Geopolitical concerns came back with a vengeance sending global risk assets, oil and yields lower recently. On Monday, August 5, the S&P 500 closed down almost 6% from its all-time high on July 26. The proximate cause of the recent volatility was President Trump’s announcement of a 10% tariff on the remaining $300bn worth of imports from China effective September 1. China responded by noting that there would be “necessary countermeasures” but declined to be specific about any actions.

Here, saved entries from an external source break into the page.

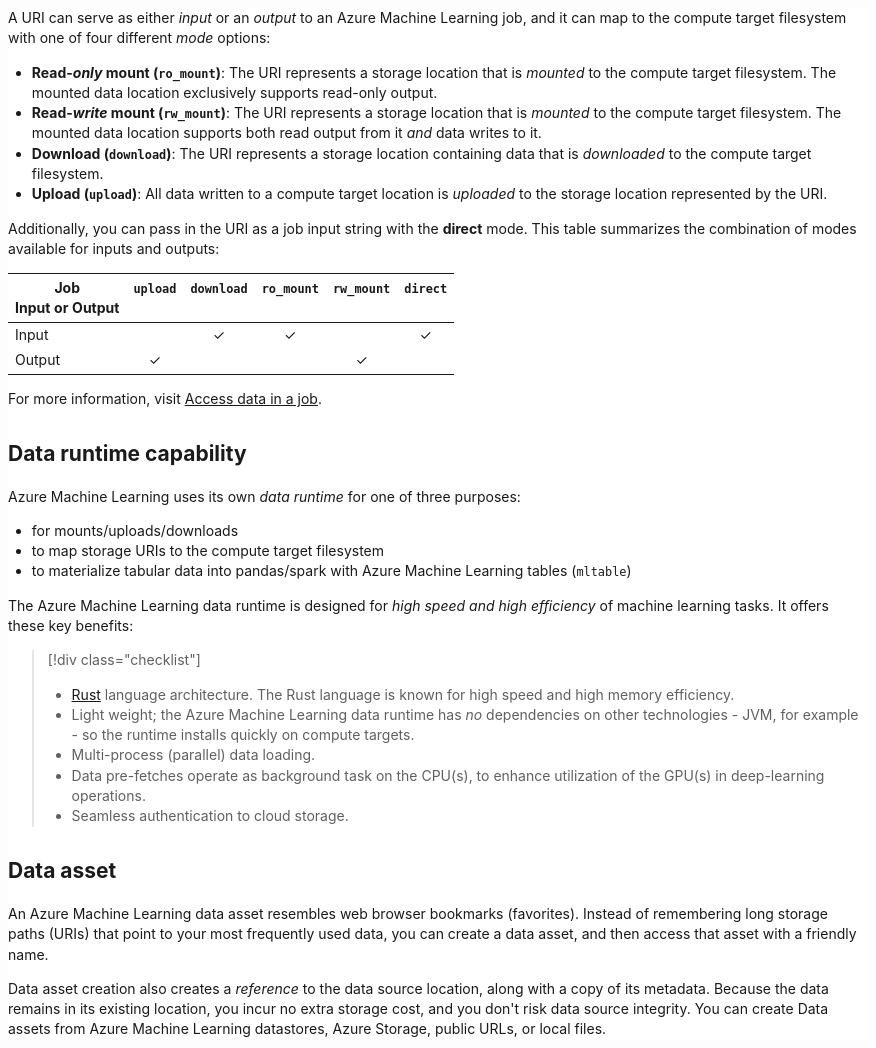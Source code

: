 A URI can serve as either *input* or an *output* to an Azure Machine Learning job, and it can map to the compute target filesystem with one of four different *mode* options:

- **Read-*only* mount (`ro_mount`)**: The URI represents a storage location that is *mounted* to the compute target filesystem. The mounted data location exclusively supports read-only output.
- **Read-*write* mount (`rw_mount`)**: The URI represents a storage location that is *mounted* to the compute target filesystem. The mounted data location supports both read output from it *and* data writes to it.
- **Download (`download`)**: The URI represents a storage location containing data that is *downloaded* to the compute target filesystem.
- **Upload (`upload`)**: All data written to a compute target location is *uploaded* to the storage location represented by the URI.

Additionally, you can pass in the URI as a job input string with the **direct** mode. This table summarizes the combination of modes available for inputs and outputs:

Job<br>Input or Output | `upload` | `download` | `ro_mount` | `rw_mount` | `direct` |
------ | :---: | :---: | :---: | :---: | :---: |
Input  |   | ✓  |  ✓  |   | ✓ |
Output  | ✓  |   |    | ✓  |

For more information, visit [Access data in a job](how-to-read-write-data-v2.md).

## Data runtime capability
Azure Machine Learning uses its own *data runtime* for one of three purposes:

- for mounts/uploads/downloads
- to map storage URIs to the compute target filesystem
- to materialize tabular data into pandas/spark with Azure Machine Learning tables (`mltable`)

The Azure Machine Learning data runtime is designed for *high speed and high efficiency* of machine learning tasks. It offers these key benefits:

> [!div class="checklist"]
> - [Rust](https://www.rust-lang.org/) language architecture. The Rust language is known for high speed and high memory efficiency.
> - Light weight; the Azure Machine Learning data runtime has *no* dependencies on other technologies - JVM, for example - so the runtime installs quickly on compute targets.
> - Multi-process (parallel) data loading.
> - Data pre-fetches operate as background task on the CPU(s), to enhance utilization of the GPU(s) in deep-learning operations.
> - Seamless authentication to cloud storage.

## Data asset

An Azure Machine Learning data asset resembles web browser bookmarks (favorites). Instead of remembering long storage paths (URIs) that point to your most frequently used data, you can create a data asset, and then access that asset with a friendly name.

Data asset creation also creates a *reference* to the data source location, along with a copy of its metadata. Because the data remains in its existing location, you incur no extra storage cost, and you don't risk data source integrity. You can create Data assets from Azure Machine Learning datastores, Azure Storage, public URLs, or local files.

WHY DO THESE TARIFFS MATTER?

Analysts estimate that the tariffs as a whole if implemented, could trim U.S. GDP growth by half a percentage point and China GDP growth by a percentage point. To put it into perspective, nearly all the U.S. fiscal stimulus in 2019 will be offset by the drag from the tariffs if this additional tariff is implemented, according to Strategas Research Partners. The tariffs look likely to stay for now with both sides needing a reason to come off their current bargaining positions.

This additional headwind is against a backdrop of a global economy which was already slowing. Manufacturing PMI provides evidence of this slowing across the major world economies (Chart 1).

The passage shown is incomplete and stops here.